Saved entries:
* * * * * * * * *

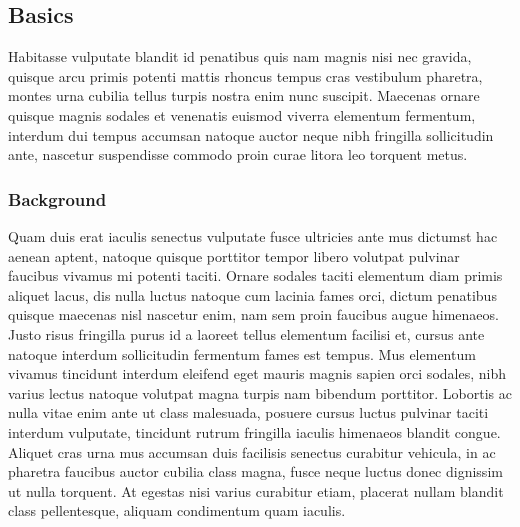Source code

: \documentclass[11pt]{article}
\begin{document}
\subsection{Basics}

Habitasse vulputate blandit id penatibus quis nam magnis nisi nec gravida, quisque arcu primis potenti mattis rhoncus tempus cras vestibulum pharetra, montes urna cubilia tellus turpis nostra enim nunc suscipit. Maecenas ornare quisque magnis sodales et venenatis euismod viverra elementum fermentum, interdum dui tempus accumsan natoque auctor neque nibh fringilla sollicitudin ante, nascetur suspendisse commodo proin curae litora leo torquent metus.





\subsubsection{Background}



Quam duis erat iaculis senectus vulputate fusce ultricies ante mus dictumst hac aenean aptent, natoque quisque porttitor tempor libero volutpat pulvinar faucibus vivamus mi potenti taciti. Ornare sodales taciti elementum diam primis aliquet lacus, dis nulla luctus natoque cum lacinia fames orci, dictum penatibus quisque maecenas nisl nascetur enim, nam sem proin faucibus augue himenaeos. Justo risus fringilla purus id a laoreet tellus elementum facilisi et, cursus ante natoque interdum sollicitudin fermentum fames est tempus. Mus elementum vivamus tincidunt interdum eleifend eget mauris magnis sapien orci sodales, nibh varius lectus natoque volutpat magna turpis nam bibendum porttitor. Lobortis ac nulla vitae enim ante ut class malesuada, posuere cursus luctus pulvinar taciti interdum vulputate, tincidunt rutrum fringilla iaculis himenaeos blandit congue. Aliquet cras urna mus accumsan duis facilisis senectus curabitur vehicula, in ac pharetra faucibus auctor cubilia class magna, fusce neque luctus donec dignissim ut nulla torquent. At egestas nisi varius curabitur etiam, placerat nullam blandit class pellentesque, aliquam condimentum quam iaculis.
	
\end{document}
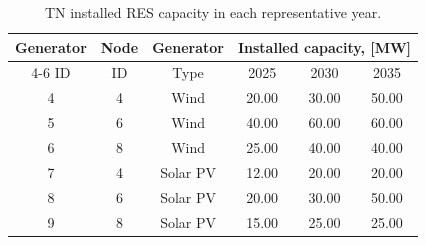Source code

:\begin{table}[htbp!]
    \centering
    \caption{TN installed RES capacity in each representative year.}
    \begin{tabular}{ccc ccc}
        \toprule
        Generator   & Node  & Generator & \multicolumn{3}{c}{Installed capacity, [MW]}\\  \cmidrule{4-6}
        ID          & ID    & Type      & 2025 & 2030 & 2035 \\ 
        \midrule
        4 & 4 & Wind & 20.00 & 30.00 & 50.00\\
        5 & 6 & Wind & 40.00 & 60.00 & 60.00\\
        6 & 8 & Wind & 25.00 & 40.00 & 40.00\\
        7 & 4 & Solar PV & 12.00 & 20.00 & 20.00\\
        8 & 6 & Solar PV & 20.00 & 30.00 & 50.00\\
        9 & 8 & Solar PV & 15.00 & 25.00 & 25.00\\
        \bottomrule
    \end{tabular}
    \label{tab:cs3_tn_res_generators}
\end{table}
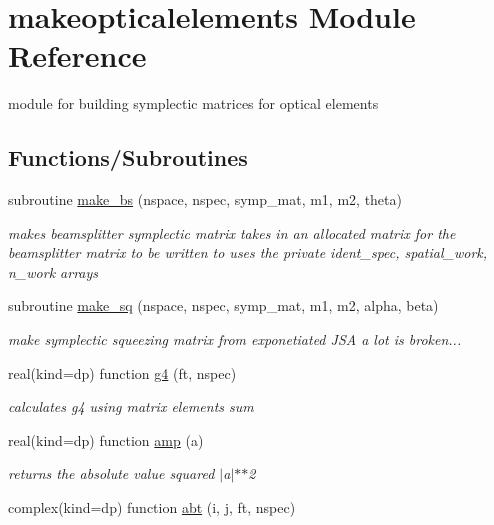 \hypertarget{namespacemakeopticalelements}{}\section{makeopticalelements Module Reference}
\label{namespacemakeopticalelements}


module for building symplectic matrices for optical elements  


\subsection*{Functions/\+Subroutines}
\begin{DoxyCompactItemize}
\item 
subroutine \hyperlink{namespacemakeopticalelements_a593a6ee34afdeebc8b4667791c8a144f}{make\+\_\+bs} (nspace, nspec, symp\+\_\+mat, m1, m2, theta)
\begin{DoxyCompactList}\small\item\em makes beamsplitter symplectic matrix  takes in an allocated matrix for the beamsplitter matrix to be written to uses the private ident\+\_\+spec, spatial\+\_\+work, n\+\_\+work arrays \end{DoxyCompactList}\item 
subroutine \hyperlink{namespacemakeopticalelements_a6658c2ce879c0bc4b2e5918064a6a308}{make\+\_\+sq} (nspace, nspec, symp\+\_\+mat, m1, m2, alpha, beta)
\begin{DoxyCompactList}\small\item\em make symplectic squeezing matrix from exponetiated J\+SA  a lot is broken... \end{DoxyCompactList}\item 
real(kind=dp) function \hyperlink{namespacemakeopticalelements_af1a18704c55aa2efeb60157c81a80723}{g4} (ft, nspec)
\begin{DoxyCompactList}\small\item\em calculates g4 using matrix elements sum  \end{DoxyCompactList}\item 
real(kind=dp) function \hyperlink{namespacemakeopticalelements_a0649740479f47221d009b8d496b78c8b}{amp} (a)
\begin{DoxyCompactList}\small\item\em returns the absolute value squared $\vert$a$\vert$$\ast$$\ast$2 \end{DoxyCompactList}\item 
complex(kind=dp) function \hyperlink{namespacemakeopticalelements_a1b408449683f6bcc96ee25d4bbc1aa8b}{abt} (i, j, ft, nspec)

\end{DoxyCompactItemize}
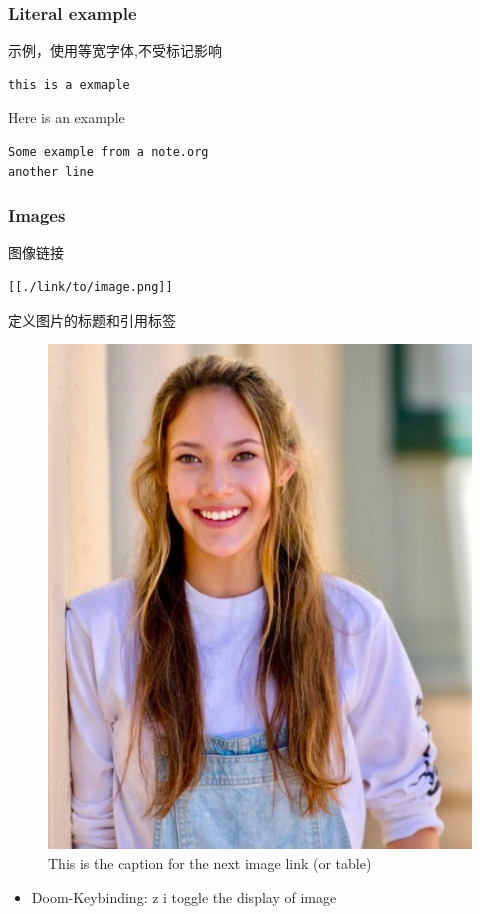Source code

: \documentclass[11pt]{article}
\begin{document}
\subsubsection{Literal example}
\label{sec:orge1d3fda}
示例，使用等宽字体,不受标记影响
\begin{verbatim}
this is a exmaple
\end{verbatim}

Here is an example
\begin{verbatim}
Some example from a note.org
another line
\end{verbatim}
\subsubsection{Images}
\label{sec:orgfbb08cf}
图像链接
\begin{verbatim}
[[./link/to/image.png]]
\end{verbatim}


定义图片的标题和引用标签
\begin{figure}[htbp]
\centering
\includegraphics[width=.9\linewidth]{./image.png}
\caption{\label{test}This is the caption for the next image link (or table)}
\end{figure}

\begin{itemize}
\item Doom-Keybinding: z i
toggle the display of image
\end{itemize}
\end{document}
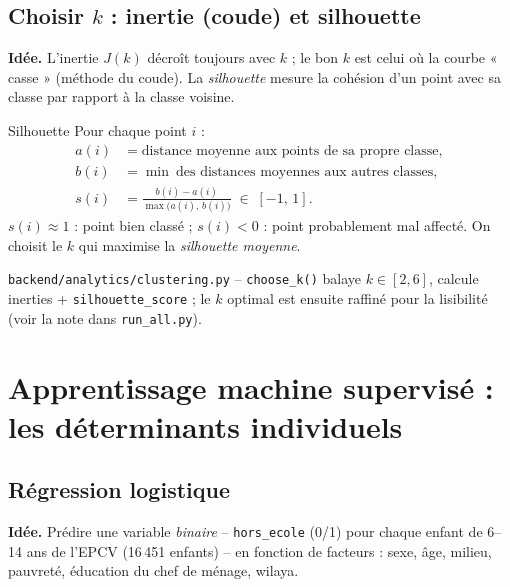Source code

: \documentclass[11pt,a4paper]{article}
\newcommand{\txt}[1]{\texttt{#1}}
\begin{document}
\subsection{Choisir $k$ : inertie (coude) et silhouette}
\label{sec:silhouette}

\textbf{Idée.} L'inertie $J(k)$ décroît toujours avec $k$ ; le bon $k$ est
celui où la courbe « casse » (méthode du coude). La \emph{silhouette} mesure
la cohésion d'un point avec sa classe par rapport à la classe voisine.

\begin{meth}{Silhouette}
Pour chaque point $i$ :
\begin{align*}
a(i) &= \text{distance moyenne aux points de sa propre classe},\\
b(i) &= \min\ \text{des distances moyennes aux autres classes},\\
s(i) &= \frac{b(i)-a(i)}{\max\big(a(i),\,b(i)\big)} \;\in\; [-1,\,1].
\end{align*}
$s(i)\approx 1$ : point bien classé ; $s(i)<0$ : point probablement
mal affecté. On choisit le $k$ qui maximise la \emph{silhouette moyenne}.
\end{meth}

\begin{where}
\txt{backend/analytics/clustering.py} -- \txt{choose\_k()} balaye $k\in[2,6]$,
calcule inerties + \txt{silhouette\_score} ; le $k$ optimal est ensuite
raffiné pour la lisibilité (voir la note dans \txt{run\_all.py}).
\end{where}

\section{Apprentissage machine supervisé : les déterminants individuels}

\subsection{Régression logistique}
\label{sec:logit}

\textbf{Idée.} Prédire une variable \emph{binaire} -- \txt{hors\_ecole}
(0/1) pour chaque enfant de 6--14 ans de l'EPCV (16\,451 enfants) -- en
fonction de facteurs : sexe, âge, milieu, pauvreté, éducation du chef de
ménage, wilaya.
\end{document}
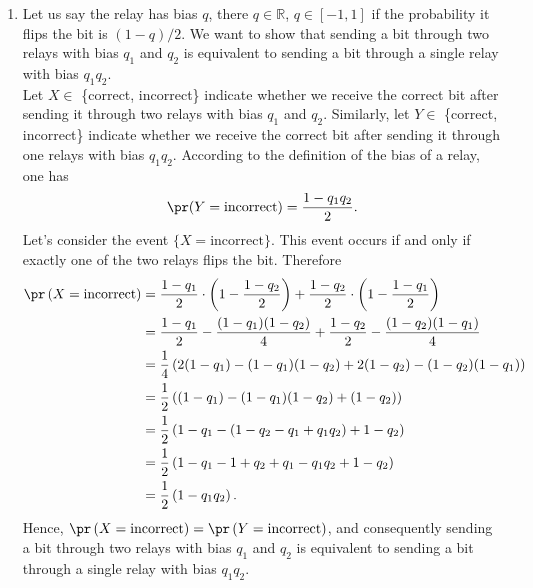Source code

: \begin{enumerate}
   \item[(b)] Let us say the relay has bias $q$, there $q \in \mathbb{R}$,
   $q \in [-1, 1]$ if the probability it flips the bit is $(1 - q)/2$. We want
   to show that sending a bit through two relays with bias $q_1$ and $q_2$ is
   equivalent to sending a bit through a single relay with bias $q_1q_2$. \\
   Let $X \in $ \{correct, incorrect\} indicate whether we receive the correct bit
   after sending it through two relays with bias $q_1$ and $q_2$. Similarly, let
   $Y \in $ \{correct, incorrect\} indicate whether we receive the correct bit
   after sending it through one relays with bias $q_1q_2$. According to the
   definition of the bias of a relay, one has
   \[ \pr(Y = \text{incorrect}) = \frac{1 - q_1q_2}{2}. \]
   Let's consider the event $\{ X = \text{incorrect} \}$. This event occurs if and
   only if exactly one of the two relays flips the bit. Therefore
   \begin{align*}
     \pr\left( X = \text{incorrect} \right)
      &= \frac{1-q_1}{2} \cdot \left(1 - \frac{1-q_2}{2}\right) +
         \frac{1-q_2}{2} \cdot \left(1 - \frac{1-q_1}{2}\right) \\
      &= \frac{1-q_1}{2} - \frac{(1-q_1)(1-q_2)}{4} +
         \frac{1-q_2}{2} - \frac{(1-q_2)(1-q_1)}{4} \\
      &= \frac{1}{4} \left( 2(1-q_1) - (1-q_1)(1-q_2) + 2(1-q_2) - (1-q_2)(1-q_1) \right) \\
      &= \frac{1}{2} \left((1-q_1) - (1-q_1)(1-q_2) + (1-q_2) \right) \\
      &= \frac{1}{2} \left(1 - q_1 - (1 - q_2 - q_1 + q_1q_2) + 1 - q_2 \right) \\
      &= \frac{1}{2} \left(1 - q_1 - 1 + q_2 + q_1 - q_1q_2 + 1 - q_2 \right) \\
      &= \frac{1}{2} \left(1 - q_1q_2 \right). \\
   \end{align*}
   Hence, $\pr\left( X = \text{incorrect} \right) = \pr\left( Y = \text{incorrect}
   \right)$, and consequently sending a bit through two relays with bias $q_1$ and
   $q_2$ is equivalent to sending a bit through a single relay with bias $q_1q_2$.


\end{enumerate}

* * * * * * * * *

> _Directions_: Make an exact copy of each line, beginning at the one containing "and consequently sending" and ending with the last line of the data, and of no other line.

> _Written answer_:
   \right)$, and consequently sending a bit through two relays with bias $q_1$ and
   $q_2$ is equivalent to sending a bit through a single relay with bias $q_1q_2$.


\end{enumerate}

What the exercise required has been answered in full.